Cholesterol
helps your body develop
Cholesterol
begins to influence your body even before you’re born. According to a 1996
report in the journal Science, cholesterol enhances an embryo’s healthy
development by triggering the activity of the specific genesthat instruct
embryonic cells to become specialized body structures — arms, legs, spine, and
so on. Sadly, as Science reported, approximately one in every 9,000 babies is
born with a birth defect linked to the fetus’s failure to make the cholesterol
it needs.
In
2003, researchers at the U.S. National Human Genome Research Institute linked a
pregnant woman’s cholesterol deficiency to a defect in the fetal brain called
HPE (the failure of the brain to divide normally into two halves). Ninety-nine
percent of embryos with HPE are spontaneously aborted; those born live
experience severe mental retardation, are unable to walk or talk, and usually
die within the first year of life. To prevent these problems, pregnant women
are often advised not to take cholesterol-lowering drugs.
Cholesterol
holds your cells together
Think
back to your first chemistry or physics class. Never took chemistry or physics?
Well, then imagine being in class where one of the first things your teacher
wants you to know is that there’s no such thing as a solid substance.
Things
that look solid — this book, that lamp, you, and me — are actually gazillions
of individual atoms, molecules, and cells whirling around in space, held
together only by an exchange of electrical charges. If you can’t remember much
chemistry or physics, check out the “Recognizing the difference between an
atom, a molecule, and a body cell” sidebar in this chapter. Mark your place,
read the sidebar, and then come right back.
Some
things that look solid aren’t solid.

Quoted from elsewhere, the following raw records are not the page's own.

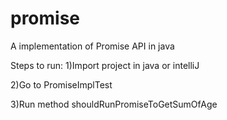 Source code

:# promise

A implementation of Promise API in java

Steps to run:
1)Import project in java or intelliJ

2)Go to PromiseImplTest

3)Run method shouldRunPromiseToGetSumOfAge

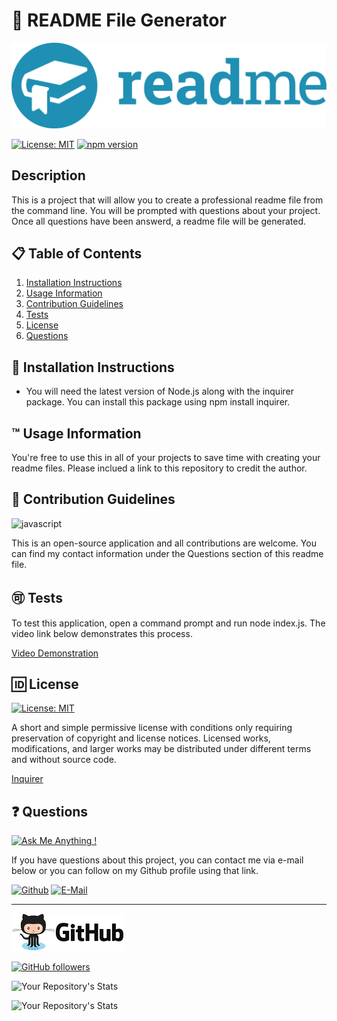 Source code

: # 📘 README File Generator

   ![header](assets/github.png)

   [![License: MIT](https://img.shields.io/badge/License-MIT-blue.svg)](https://opensource.org/licenses/MIT) [![npm version](https://badge.fury.io/js/npm.svg)](https://badge.fury.io/js/npm)
  
## Description 

  This is a project that will allow you to create a professional readme file from the command line. You will be prompted with questions about your project. Once all questions have been answerd, a readme file will be generated.

  ## 📋 Table of Contents 
  1. [Installation Instructions](#📄-installation-instructions)
  2. [Usage Information](#™️-usage-information)
  3. [Contribution Guidelines](#📝-contribution-guidelines)
  4. [Tests](#🉑-tests)
  5. [License](#🆔-license)
  6. [Questions](#❓-questions)

## 📄 Installation Instructions 
 
  * You will need the latest version of Node.js along with the inquirer package. You can install this package using npm install inquirer.

## ™️ Usage Information
 
  You're free to use this in all of your projects to save time with creating your readme files. Please inclued a link to this repository to credit the author.

## 📝 Contribution Guidelines 
  
   ![javascript](https://img.shields.io/badge/JavaScript-F7DF1E?style=for-the-badge&logo=javascript&logoColor=black)


  This is an open-source application and all contributions are welcome. You can find my contact information under the Questions section of this readme file. 

## 🉑 Tests 

  To test this application, open a command prompt and run node index.js. The video link below demonstrates this process.

  [Video Demonstration](https://drive.google.com/file/d/1MwiyamYlytyy1jehzILfGDt7xESXjxU2/view?usp=sharing)

## 🆔 License 
  
  [![License: MIT](https://img.shields.io/badge/License-MIT-blue.svg)](https://opensource.org/licenses/MIT)

  A short and simple permissive license with conditions only requiring preservation of copyright and license notices. Licensed works, modifications, and larger works may be distributed under different terms and without source code.

  [Inquirer](https://www.npmjs.com/package/inquirer)
  
## ❓ Questions 

[![Ask Me Anything !](https://img.shields.io/badge/Ask%20me-anything-1abc9c.svg)](https://GitHub.com/Naereen/ama)

  If you have questions about this project, you can contact me via e-mail below or you can follow on my Github profile using that link.

  [![Github](https://img.shields.io/badge/GitHub-100000?style=for-the-badge&logo=github&logoColor=white)](https://github.com/malmason)
  [![E-Mail](	https://img.shields.io/badge/Gmail-D14836?style=for-the-badge&logo=gmail&logoColor=white)](mailto:malmason66@gmail.com)
  
  ---
  
  ![icon](assets/githublogo.png)
  
  [![GitHub followers](https://img.shields.io/github/followers/malmason.svg?style=social&label=Follow&maxAge=2592000)](https://github.com/malmason?tab=followers)

  ![Your Repository's Stats](https://github-readme-stats.vercel.app/api?username=malmason&show_icons=true)

  ![Your Repository's Stats](https://github-readme-stats.vercel.app/api/top-langs/?username=malmason)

They’re simply groups of cells held
together by electrical charges that keep the cells in place so that a piece of
this page or a piece of your finger doesn’t go spinning off into space.

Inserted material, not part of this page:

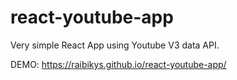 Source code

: # react-youtube-app
Very simple React App using Youtube V3 data API.

DEMO: https://raibikys.github.io/react-youtube-app/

Individual cells stay intact because they have a cell membrane, an outer skin
that serves as neat and tidy packaging for the cell.
One
requirement for healthy cell membranes is — drumroll please — cholesterol. A
whopping 90 percent of all the cholesterol in your body is in your cell
membranes. The cholesterol protects the integrity of the cell membrane, helping
to keep it flexible and strong.
If
you were to diet so stringently or use so many cholesterol-lowering drugs that
your cholesterol level fell to zero (an impossibility by the way), your cell
membranes would be very dry and easily torn. The stuff inside the cells would
leak out, and cells would die all over the place. That would sort of put an end
to the whole darn shootin’ match. Every healthy body cell needs some
cholesterol, and so does every healthy brain.